----- Given records

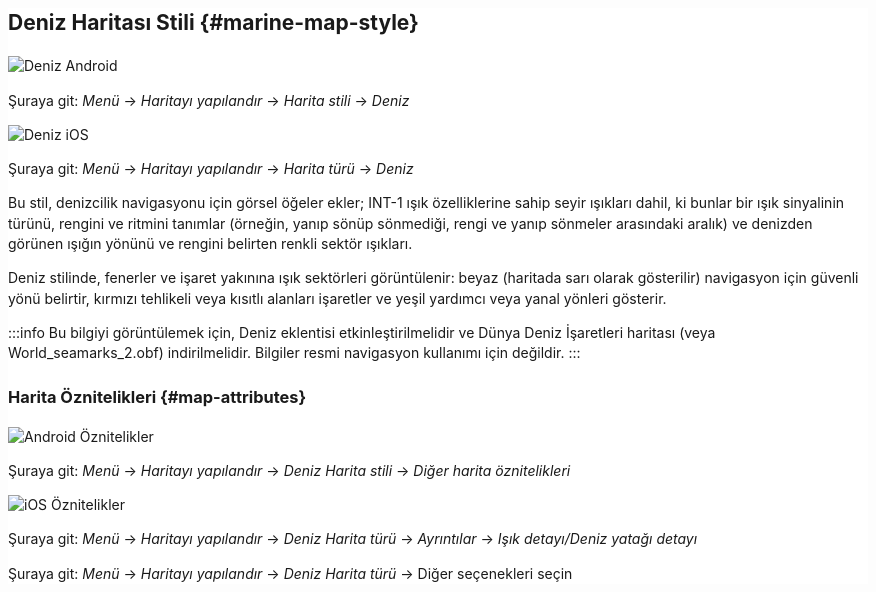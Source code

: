 ## Deniz Haritası Stili {#marine-map-style}

<Tabs groupId="operating-systems" queryString="current-os">

<TabItem value="android" label="Android">  

![Deniz Android](@site/static/img/plugins/nautical-charts/marine_android.png)

Şuraya git: *Menü* → *Haritayı yapılandır* → *Harita stili* → *Deniz*

</TabItem>

<TabItem value="ios" label="iOS">

![Deniz iOS](@site/static/img/plugins/nautical-charts/marine_ios.png)

Şuraya git: *Menü* → *Haritayı yapılandır* → *Harita türü* → *Deniz*

</TabItem>

</Tabs>

Bu stil, denizcilik navigasyonu için görsel öğeler ekler; INT-1 ışık özelliklerine sahip seyir ışıkları dahil, ki bunlar bir ışık sinyalinin türünü, rengini ve ritmini tanımlar (örneğin, yanıp sönüp sönmediği, rengi ve yanıp sönmeler arasındaki aralık) ve denizden görünen ışığın yönünü ve rengini belirten renkli sektör ışıkları.

Deniz stilinde, fenerler ve işaret yakınına ışık sektörleri görüntülenir: beyaz (haritada sarı olarak gösterilir) navigasyon için güvenli yönü belirtir, kırmızı tehlikeli veya kısıtlı alanları işaretler ve yeşil yardımcı veya yanal yönleri gösterir.

:::info
Bu bilgiyi görüntülemek için, Deniz eklentisi etkinleştirilmelidir ve Dünya Deniz İşaretleri haritası (veya World_seamarks_2.obf) indirilmelidir. Bilgiler resmi navigasyon kullanımı için değildir.
:::


### Harita Öznitelikleri {#map-attributes}
<Tabs groupId="operating-systems" queryString="current-os">

<TabItem value="android" label="Android">  

![Android Öznitelikler](@site/static/img/plugins/nautical-charts/marine_details_android.png)

Şuraya git: *Menü* → *Haritayı yapılandır* → *Deniz Harita stili* → *Diğer harita öznitelikleri*

</TabItem>

<TabItem value="ios" label="iOS">

![iOS Öznitelikler](@site/static/img/plugins/nautical-charts/marine_details_ios.png)

Şuraya git: *Menü* → *Haritayı yapılandır* → *Deniz Harita türü* → *Ayrıntılar* → *Işık detayı/Deniz yatağı detayı*

Şuraya git: *Menü* → *Haritayı yapılandır* → *Deniz Harita türü* → Diğer seçenekleri seçin

</TabItem>
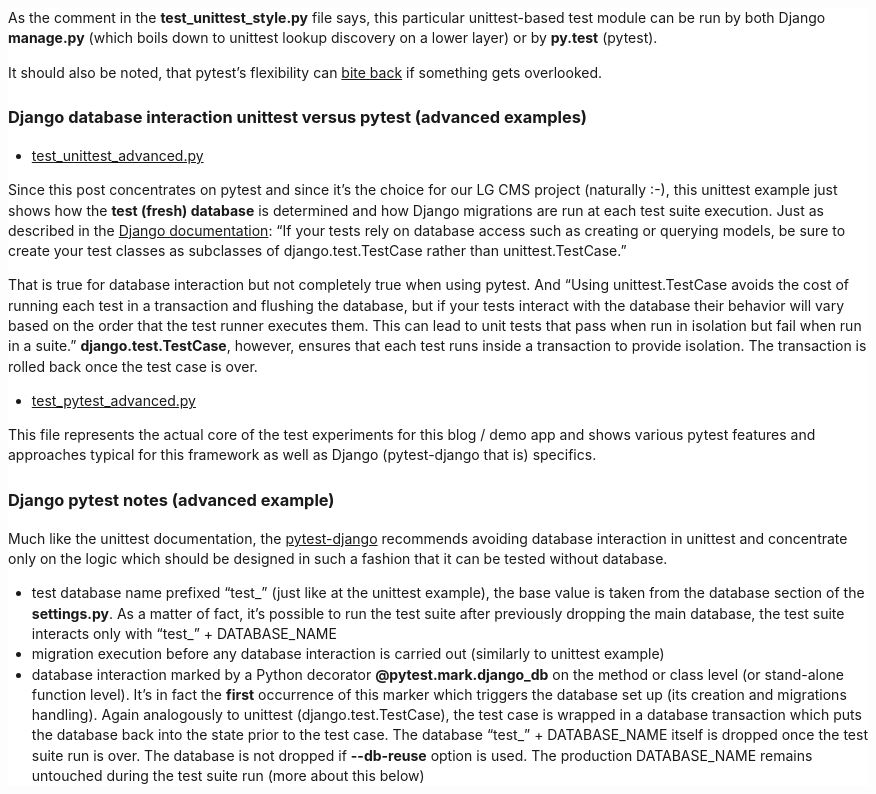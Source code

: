 As the comment in the **test_unittest_style.py** file says, this particular unittest-based test module can be run by both
Django **manage.py** (which boils down to unittest lookup discovery on a lower layer) or by **py.test** (pytest).

It should also be noted, that pytest’s flexibility can [bite back](http://stackoverflow.com/questions/21430900/py-test-skips-test-class-if-constructor-is-defined) if something gets overlooked.

### Django database interaction unittest versus pytest (advanced examples)

- [test_unittest_advanced.py](https://github.com/zdenekmaxa/examples/blob/master/python/django-testing/tests/test_unittest_advanced.py)

Since this post concentrates on pytest and since it’s the choice for our LG CMS project
(naturally :-), this unittest example just shows how the
**test (fresh) database** is determined and how Django migrations are run at each test suite execution. Just as described in
the [Django documentation](https://docs.djangoproject.com/en/1.7/topics/testing/overview/): “If your tests rely on database access such as creating or querying models, be sure to create your test classes as subclasses of django.test.TestCase rather than unittest.TestCase.”

That is true for database interaction but not completely true when using pytest. And “Using unittest.TestCase avoids the cost of running each test in a transaction and flushing the database, but if your tests interact with the database their behavior will vary based on the order that the test runner executes them. This can lead to unit tests that pass when run in isolation but fail when run in a suite.”
**django.test.TestCase**, however, ensures that each test runs inside a transaction to provide isolation.
The transaction is rolled back once the test case is over.




- [test_pytest_advanced.py](https://github.com/zdenekmaxa/examples/blob/master/python/django-testing/tests/test_pytest_advanced.py)

This file represents the actual core of the test experiments for this blog / demo app and shows various pytest features and approaches typical for this framework as well as Django (pytest-django that is) specifics.



### Django pytest notes (advanced example)

Much like the unittest documentation, the [pytest-django](https://pytest-django.readthedocs.org/en/latest/) recommends avoiding database interaction in unittest and concentrate only on the logic which should be designed in such a fashion that it can be tested without database.

- test database name prefixed “test_” (just like at the unittest example), the base value is taken from the database section of
the **settings.py**. As a matter of fact, it’s possible to run the test suite after previously dropping the main database,
the test suite interacts only with “test_” + DATABASE_NAME
- migration execution before any database interaction is carried out (similarly to unittest example)
- database interaction marked by a Python decorator **@pytest.mark.django_db** on the method or class level (or stand-alone function level). It’s in fact the **first** occurrence of this marker which triggers the database set up (its creation and migrations handling). Again analogously to unittest (django.test.TestCase), the test case is wrapped in a database transaction which puts the database back into the state prior to the test case. The database “test_” + DATABASE_NAME itself is dropped once the test suite run is over. The database is not dropped if **--db-reuse** option is used. The production DATABASE_NAME remains untouched during the test suite run (more about this below)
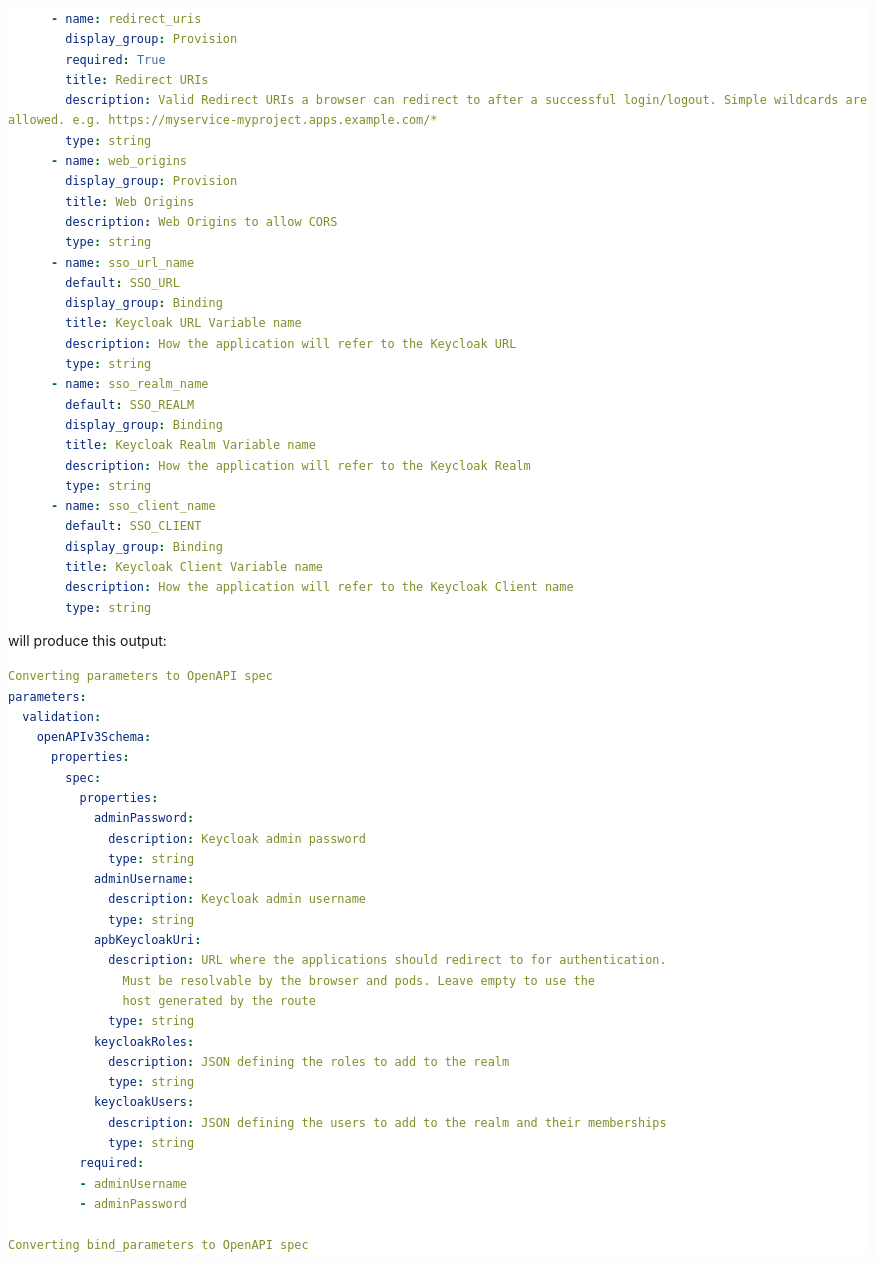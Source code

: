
 ```yaml
      - name: redirect_uris
        display_group: Provision
        required: True
        title: Redirect URIs
        description: Valid Redirect URIs a browser can redirect to after a successful login/logout. Simple wildcards are allowed. e.g. https://myservice-myproject.apps.example.com/*
        type: string
      - name: web_origins
        display_group: Provision
        title: Web Origins
        description: Web Origins to allow CORS
        type: string
      - name: sso_url_name
        default: SSO_URL
        display_group: Binding
        title: Keycloak URL Variable name
        description: How the application will refer to the Keycloak URL
        type: string
      - name: sso_realm_name
        default: SSO_REALM
        display_group: Binding
        title: Keycloak Realm Variable name
        description: How the application will refer to the Keycloak Realm
        type: string
      - name: sso_client_name
        default: SSO_CLIENT
        display_group: Binding
        title: Keycloak Client Variable name
        description: How the application will refer to the Keycloak Client name
        type: string
```

will produce this output:

```yaml
Converting parameters to OpenAPI spec
parameters:
  validation:
    openAPIv3Schema:
      properties:
        spec:
          properties:
            adminPassword:
              description: Keycloak admin password
              type: string
            adminUsername:
              description: Keycloak admin username
              type: string
            apbKeycloakUri:
              description: URL where the applications should redirect to for authentication.
                Must be resolvable by the browser and pods. Leave empty to use the
                host generated by the route
              type: string
            keycloakRoles:
              description: JSON defining the roles to add to the realm
              type: string
            keycloakUsers:
              description: JSON defining the users to add to the realm and their memberships
              type: string
          required:
          - adminUsername
          - adminPassword

Converting bind_parameters to OpenAPI spec
```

----------

Work to be completed:
Which lines above run from the one containing "### Django database" to the one containing "your tests rely"? Give them again exactly, both ends included.

Your response:
### Django database interaction unittest versus pytest (advanced examples)

- [test_unittest_advanced.py](https://github.com/zdenekmaxa/examples/blob/master/python/django-testing/tests/test_unittest_advanced.py)

Since this post concentrates on pytest and since it’s the choice for our LG CMS project
(naturally :-), this unittest example just shows how the
**test (fresh) database** is determined and how Django migrations are run at each test suite execution. Just as described in
the [Django documentation](https://docs.djangoproject.com/en/1.7/topics/testing/overview/): “If your tests rely on database access such as creating or querying models, be sure to create your test classes as subclasses of django.test.TestCase rather than unittest.TestCase.”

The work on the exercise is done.